> **Activity**
Line by line, transcribe the material shown below exactly.

> **Source material**

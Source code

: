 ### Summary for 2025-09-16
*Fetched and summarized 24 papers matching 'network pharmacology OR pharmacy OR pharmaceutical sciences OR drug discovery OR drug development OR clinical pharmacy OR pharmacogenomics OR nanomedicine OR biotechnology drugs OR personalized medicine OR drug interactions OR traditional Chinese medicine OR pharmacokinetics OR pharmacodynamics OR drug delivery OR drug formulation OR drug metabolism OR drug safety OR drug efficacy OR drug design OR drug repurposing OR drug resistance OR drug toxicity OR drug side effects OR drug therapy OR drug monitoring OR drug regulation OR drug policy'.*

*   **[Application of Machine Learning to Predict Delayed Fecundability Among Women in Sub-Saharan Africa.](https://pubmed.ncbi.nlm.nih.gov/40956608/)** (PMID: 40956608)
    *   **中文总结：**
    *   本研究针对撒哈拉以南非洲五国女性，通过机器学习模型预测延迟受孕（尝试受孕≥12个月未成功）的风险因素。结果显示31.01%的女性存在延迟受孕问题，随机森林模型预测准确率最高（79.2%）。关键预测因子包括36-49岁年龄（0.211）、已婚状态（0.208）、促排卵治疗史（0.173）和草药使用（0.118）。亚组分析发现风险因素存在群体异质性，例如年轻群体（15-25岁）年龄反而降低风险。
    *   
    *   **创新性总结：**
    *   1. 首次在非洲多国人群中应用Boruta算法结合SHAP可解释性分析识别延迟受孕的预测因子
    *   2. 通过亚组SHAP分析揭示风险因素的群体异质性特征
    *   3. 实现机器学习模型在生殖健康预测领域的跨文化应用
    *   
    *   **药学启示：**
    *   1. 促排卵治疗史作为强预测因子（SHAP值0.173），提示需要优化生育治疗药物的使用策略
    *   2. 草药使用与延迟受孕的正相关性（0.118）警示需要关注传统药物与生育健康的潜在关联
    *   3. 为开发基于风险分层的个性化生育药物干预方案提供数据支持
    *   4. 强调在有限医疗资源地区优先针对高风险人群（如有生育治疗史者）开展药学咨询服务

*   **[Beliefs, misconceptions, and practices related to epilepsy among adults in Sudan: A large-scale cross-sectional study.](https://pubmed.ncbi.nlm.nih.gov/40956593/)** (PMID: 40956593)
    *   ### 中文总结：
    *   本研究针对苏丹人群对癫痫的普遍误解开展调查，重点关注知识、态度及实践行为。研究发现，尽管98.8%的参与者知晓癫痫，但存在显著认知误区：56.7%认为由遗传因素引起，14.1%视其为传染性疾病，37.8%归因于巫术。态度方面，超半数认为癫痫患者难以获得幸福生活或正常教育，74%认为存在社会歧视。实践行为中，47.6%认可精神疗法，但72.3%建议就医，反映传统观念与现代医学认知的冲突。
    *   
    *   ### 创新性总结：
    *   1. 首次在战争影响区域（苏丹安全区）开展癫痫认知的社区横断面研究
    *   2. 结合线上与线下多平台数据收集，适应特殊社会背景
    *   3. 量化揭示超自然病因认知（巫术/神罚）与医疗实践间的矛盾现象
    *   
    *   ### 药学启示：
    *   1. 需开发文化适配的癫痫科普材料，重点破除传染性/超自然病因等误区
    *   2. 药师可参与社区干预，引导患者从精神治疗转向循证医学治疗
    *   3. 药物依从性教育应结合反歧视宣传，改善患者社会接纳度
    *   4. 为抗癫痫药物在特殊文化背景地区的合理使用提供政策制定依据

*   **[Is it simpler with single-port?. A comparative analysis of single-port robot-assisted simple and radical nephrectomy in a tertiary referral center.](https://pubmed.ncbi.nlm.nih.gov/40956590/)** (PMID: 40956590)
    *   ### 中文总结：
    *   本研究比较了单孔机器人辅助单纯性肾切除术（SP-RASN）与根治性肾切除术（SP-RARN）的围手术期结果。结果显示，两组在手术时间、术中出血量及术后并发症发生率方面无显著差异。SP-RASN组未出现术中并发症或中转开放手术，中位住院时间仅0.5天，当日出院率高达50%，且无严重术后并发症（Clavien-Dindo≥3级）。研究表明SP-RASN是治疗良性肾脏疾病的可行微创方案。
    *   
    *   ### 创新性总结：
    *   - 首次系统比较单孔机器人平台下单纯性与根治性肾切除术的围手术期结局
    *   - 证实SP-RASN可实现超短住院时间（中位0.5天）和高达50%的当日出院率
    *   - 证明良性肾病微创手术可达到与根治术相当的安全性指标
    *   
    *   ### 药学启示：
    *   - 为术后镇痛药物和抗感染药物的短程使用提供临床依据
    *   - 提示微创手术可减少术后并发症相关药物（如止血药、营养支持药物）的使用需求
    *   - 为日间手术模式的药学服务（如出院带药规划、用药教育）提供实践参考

> **Answer to the problem**
Source code

: ### Summary for 2025-09-16
*Fetched and summarized 24 papers matching 'network pharmacology OR pharmacy OR pharmaceutical sciences OR drug discovery OR drug development OR clinical pharmacy OR pharmacogenomics OR nanomedicine OR biotechnology drugs OR personalized medicine OR drug interactions OR traditional Chinese medicine OR pharmacokinetics OR pharmacodynamics OR drug delivery OR drug formulation OR drug metabolism OR drug safety OR drug efficacy OR drug design OR drug repurposing OR drug resistance OR drug toxicity OR drug side effects OR drug therapy OR drug monitoring OR drug regulation OR drug policy'.*

*   **[Application of Machine Learning to Predict Delayed Fecundability Among Women in Sub-Saharan Africa.](https://pubmed.ncbi.nlm.nih.gov/40956608/)** (PMID: 40956608)
    *   **中文总结：**
    *   本研究针对撒哈拉以南非洲五国女性，通过机器学习模型预测延迟受孕（尝试受孕≥12个月未成功）的风险因素。结果显示31.01%的女性存在延迟受孕问题，随机森林模型预测准确率最高（79.2%）。关键预测因子包括36-49岁年龄（0.211）、已婚状态（0.208）、促排卵治疗史（0.173）和草药使用（0.118）。亚组分析发现风险因素存在群体异质性，例如年轻群体（15-25岁）年龄反而降低风险。
    *   
    *   **创新性总结：**
    *   1. 首次在非洲多国人群中应用Boruta算法结合SHAP可解释性分析识别延迟受孕的预测因子
    *   2. 通过亚组SHAP分析揭示风险因素的群体异质性特征
    *   3. 实现机器学习模型在生殖健康预测领域的跨文化应用
    *   
    *   **药学启示：**
    *   1. 促排卵治疗史作为强预测因子（SHAP值0.173），提示需要优化生育治疗药物的使用策略
    *   2. 草药使用与延迟受孕的正相关性（0.118）警示需要关注传统药物与生育健康的潜在关联
    *   3. 为开发基于风险分层的个性化生育药物干预方案提供数据支持
    *   4. 强调在有限医疗资源地区优先针对高风险人群（如有生育治疗史者）开展药学咨询服务

*   **[Beliefs, misconceptions, and practices related to epilepsy among adults in Sudan: A large-scale cross-sectional study.](https://pubmed.ncbi.nlm.nih.gov/40956593/)** (PMID: 40956593)
    *   ### 中文总结：
    *   本研究针对苏丹人群对癫痫的普遍误解开展调查，重点关注知识、态度及实践行为。研究发现，尽管98.8%的参与者知晓癫痫，但存在显著认知误区：56.7%认为由遗传因素引起，14.1%视其为传染性疾病，37.8%归因于巫术。态度方面，超半数认为癫痫患者难以获得幸福生活或正常教育，74%认为存在社会歧视。实践行为中，47.6%认可精神疗法，但72.3%建议就医，反映传统观念与现代医学认知的冲突。
    *   
    *   ### 创新性总结：
    *   1. 首次在战争影响区域（苏丹安全区）开展癫痫认知的社区横断面研究
    *   2. 结合线上与线下多平台数据收集，适应特殊社会背景
    *   3. 量化揭示超自然病因认知（巫术/神罚）与医疗实践间的矛盾现象
    *   
    *   ### 药学启示：
    *   1. 需开发文化适配的癫痫科普材料，重点破除传染性/超自然病因等误区
    *   2. 药师可参与社区干预，引导患者从精神治疗转向循证医学治疗
    *   3. 药物依从性教育应结合反歧视宣传，改善患者社会接纳度
    *   4. 为抗癫痫药物在特殊文化背景地区的合理使用提供政策制定依据

*   **[Is it simpler with single-port?. A comparative analysis of single-port robot-assisted simple and radical nephrectomy in a tertiary referral center.](https://pubmed.ncbi.nlm.nih.gov/40956590/)** (PMID: 40956590)
    *   ### 中文总结：
    *   本研究比较了单孔机器人辅助单纯性肾切除术（SP-RASN）与根治性肾切除术（SP-RARN）的围手术期结果。结果显示，两组在手术时间、术中出血量及术后并发症发生率方面无显著差异。SP-RASN组未出现术中并发症或中转开放手术，中位住院时间仅0.5天，当日出院率高达50%，且无严重术后并发症（Clavien-Dindo≥3级）。研究表明SP-RASN是治疗良性肾脏疾病的可行微创方案。
    *   
    *   ### 创新性总结：
    *   - 首次系统比较单孔机器人平台下单纯性与根治性肾切除术的围手术期结局
    *   - 证实SP-RASN可实现超短住院时间（中位0.5天）和高达50%的当日出院率
    *   - 证明良性肾病微创手术可达到与根治术相当的安全性指标
    *   
    *   ### 药学启示：
    *   - 为术后镇痛药物和抗感染药物的短程使用提供临床依据
    *   - 提示微创手术可减少术后并发症相关药物（如止血药、营养支持药物）的使用需求
    *   - 为日间手术模式的药学服务（如出院带药规划、用药教育）提供实践参考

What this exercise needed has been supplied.